Need help with set up and work through of problem.
2/25
To solve this problem, we can use the formula for the volume of a sphere:
V = (4/3) * π * r^3
Where V represents the volume and r represents the radius of the sphere.
We are given that the balloon is inflated at a rate of 10 cm^3/min. This means that the rate of change of the volume with respect to time (dV/dt) is 10 cm^3/min. We need to find the rate of change of the radius (dr/dt) when the radius is 20 cm.

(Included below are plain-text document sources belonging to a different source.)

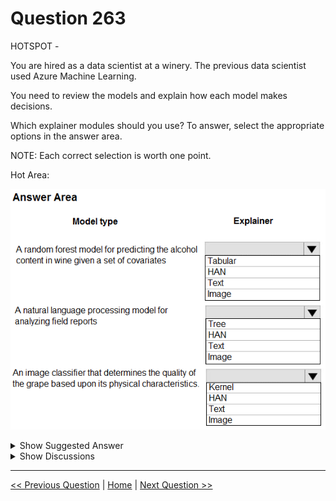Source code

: # Question 263

HOTSPOT -

You are hired as a data scientist at a winery. The previous data scientist used Azure Machine Learning.

You need to review the models and explain how each model makes decisions.

Which explainer modules should you use? To answer, select the appropriate options in the answer area.

NOTE: Each correct selection is worth one point.

Hot Area:

![Question Image](../images/q263_q_0028200001.png)

<details>
  <summary>Show Suggested Answer</summary>

<img src="../images/q263_ans_0_0028300001.png" alt="Answer Image"><br>

<p>Meta explainers automatically select a suitable direct explainer and generate the best explanation info based on the given model and data sets. The meta explainers leverage all the libraries (SHAP, LIME, Mimic, etc.) that we have integrated or developed. The following are the meta explainers available in the SDK:</p>
<p>Tabular Explainer: Used with tabular datasets.</p>
<p>Text Explainer: Used with text datasets.</p>
<p>Image Explainer: Used with image datasets.</p>
<p>Box 1: Tabular -</p>
<p>Box 2: Text -</p>
<p>Box 3: Image -</p>
<p>Incorrect Answers:</p>
<p>Hierarchical Attention Network (HAN)</p>
<p>HAN was proposed by Yang et al. in 2016. Key features of HAN that differentiates itself from existing approaches to document classification are (1) it exploits the hierarchical nature of text data and (2) attention mechanism is adapted for document classification.</p>
<p>Reference:</p>
<p>https://medium.com/microsoftazure/automated-and-interpretable-machine-learning-d07975741298</p>

</details>

<details>
  <summary>Show Discussions</summary>

<blockquote><p><strong>Colourseun</strong> <code>(Tue 20 Aug 2024 18:40)</code> - <em>Upvotes: 13</em></p><p>Tabular, Text, Image is the right answer</p></blockquote>

</details>

---

[<< Previous Question](question_262.md) | [Home](../index.md) | [Next Question >>](question_264.md)
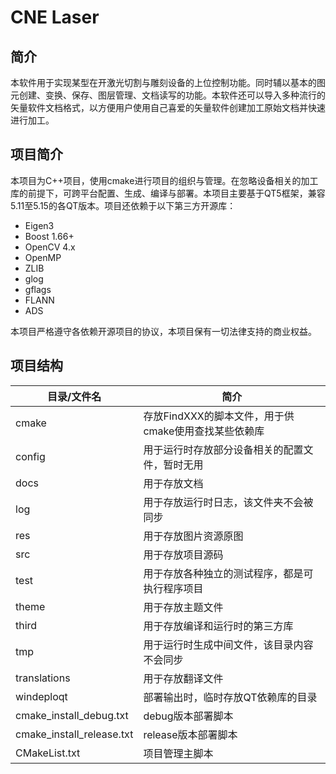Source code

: # CNE Laser

## 简介
本软件用于实现某型在开激光切割与雕刻设备的上位控制功能。同时辅以基本的图元创建、变换、保存、图层管理、文档读写的功能。本软件还可以导入多种流行的矢量软件文档格式，以方便用户使用自己喜爱的矢量软件创建加工原始文档并快速进行加工。

## 项目简介
本项目为C++项目，使用cmake进行项目的组织与管理。在忽略设备相关的加工库的前提下，可跨平台配置、生成、编译与部署。本项目主要基于QT5框架，兼容5.11至5.15的各QT版本。项目还依赖于以下第三方开源库：
- Eigen3
- Boost 1.66+
- OpenCV 4.x
- OpenMP
- ZLIB
- glog
- gflags
- FLANN
- ADS

本项目严格遵守各依赖开源项目的协议，本项目保有一切法律支持的商业权益。

## 项目结构
| 目录/文件名                | 简介                                                       |
| -------------------------- | ---------------------------------------------------------- |
| cmake                      | 存放FindXXX的脚本文件，用于供cmake使用查找某些依赖库       |
| config                     | 用于运行时存放部分设备相关的配置文件，暂时无用             |
| docs                       | 用于存放文档                                               |
| log                        | 用于存放运行时日志，该文件夹不会被同步                     |
| res                        | 用于存放图片资源原图                                       |
| src                        | 用于存放项目源码                                           |
| test                       | 用于存放各种独立的测试程序，都是可执行程序项目             |
| theme                      | 用于存放主题文件                                           |
| third                      | 用于存放编译和运行时的第三方库                             |
| tmp                        | 用于运行时生成中间文件，该目录内容不会同步                 |
| translations               | 用于存放翻译文件                                           |
| windeploqt                 | 部署输出时，临时存放QT依赖库的目录                         |
| cmake_install_debug.txt    | debug版本部署脚本                                          |
| cmake_install_release.txt  | release版本部署脚本                                        |
| CMakeList.txt              | 项目管理主脚本                                             |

To do this, we can differentiate the volume formula with respect to time, using the chain rule:
dV/dt = dV/dr * dr/dt
The derivative of V with respect to r is:
dV/dr = 4πr^2
Now we know:
10 cm^3/min = 4πr^2 * dr/dt
We can plug in the given radius of 20 cm and solve for dr/dt:
10 cm^3/min = 4π(20)^2 * dr/dt
Simplifying:
10 = 4π(400) * dr/dt
10 = 1600π * dr/dt
Dividing both sides by 1600π:
10 / (1600π) = dr/dt
dr/dt ≈ 0.0000397887 cm/min
Therefore, when the radius is 20 cm, the radius is changing at a rate of approximately 0.0000397887 cm/min.